==== Data provided ====

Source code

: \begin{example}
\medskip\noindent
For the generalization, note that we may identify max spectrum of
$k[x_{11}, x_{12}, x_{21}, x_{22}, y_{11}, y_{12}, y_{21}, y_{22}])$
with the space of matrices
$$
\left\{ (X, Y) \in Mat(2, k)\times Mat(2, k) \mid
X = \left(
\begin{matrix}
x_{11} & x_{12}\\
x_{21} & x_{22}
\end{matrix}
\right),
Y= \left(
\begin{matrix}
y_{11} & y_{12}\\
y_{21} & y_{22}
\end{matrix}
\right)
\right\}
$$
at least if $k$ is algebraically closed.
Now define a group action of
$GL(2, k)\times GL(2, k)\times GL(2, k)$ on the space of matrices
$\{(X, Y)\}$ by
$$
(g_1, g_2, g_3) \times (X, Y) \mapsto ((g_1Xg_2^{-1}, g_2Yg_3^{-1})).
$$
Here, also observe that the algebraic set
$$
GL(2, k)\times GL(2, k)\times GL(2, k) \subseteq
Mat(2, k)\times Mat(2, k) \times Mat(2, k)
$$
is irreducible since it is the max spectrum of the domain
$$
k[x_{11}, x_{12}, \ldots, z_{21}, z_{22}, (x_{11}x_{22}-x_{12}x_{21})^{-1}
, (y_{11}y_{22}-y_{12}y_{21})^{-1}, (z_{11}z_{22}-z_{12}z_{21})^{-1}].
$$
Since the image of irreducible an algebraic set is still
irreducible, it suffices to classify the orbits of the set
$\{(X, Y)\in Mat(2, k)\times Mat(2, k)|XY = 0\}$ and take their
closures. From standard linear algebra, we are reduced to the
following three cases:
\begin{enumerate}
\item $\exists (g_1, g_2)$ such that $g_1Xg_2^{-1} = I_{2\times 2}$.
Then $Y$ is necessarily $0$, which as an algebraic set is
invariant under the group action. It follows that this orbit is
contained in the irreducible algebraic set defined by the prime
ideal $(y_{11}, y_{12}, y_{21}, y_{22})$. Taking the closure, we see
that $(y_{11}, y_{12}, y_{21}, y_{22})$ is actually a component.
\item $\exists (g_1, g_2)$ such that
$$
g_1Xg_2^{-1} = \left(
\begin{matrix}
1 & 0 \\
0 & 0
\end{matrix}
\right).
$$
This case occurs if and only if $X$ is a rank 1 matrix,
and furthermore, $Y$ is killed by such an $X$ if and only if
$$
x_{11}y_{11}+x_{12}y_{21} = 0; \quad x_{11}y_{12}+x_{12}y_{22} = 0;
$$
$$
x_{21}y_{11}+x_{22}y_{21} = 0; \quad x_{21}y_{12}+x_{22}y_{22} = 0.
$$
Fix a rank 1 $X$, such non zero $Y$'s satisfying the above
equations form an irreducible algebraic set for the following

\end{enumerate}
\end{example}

====

Each line of the entries holding the string "following" should be found and copied.

**Result**
following three cases:
equations form an irreducible algebraic set for the following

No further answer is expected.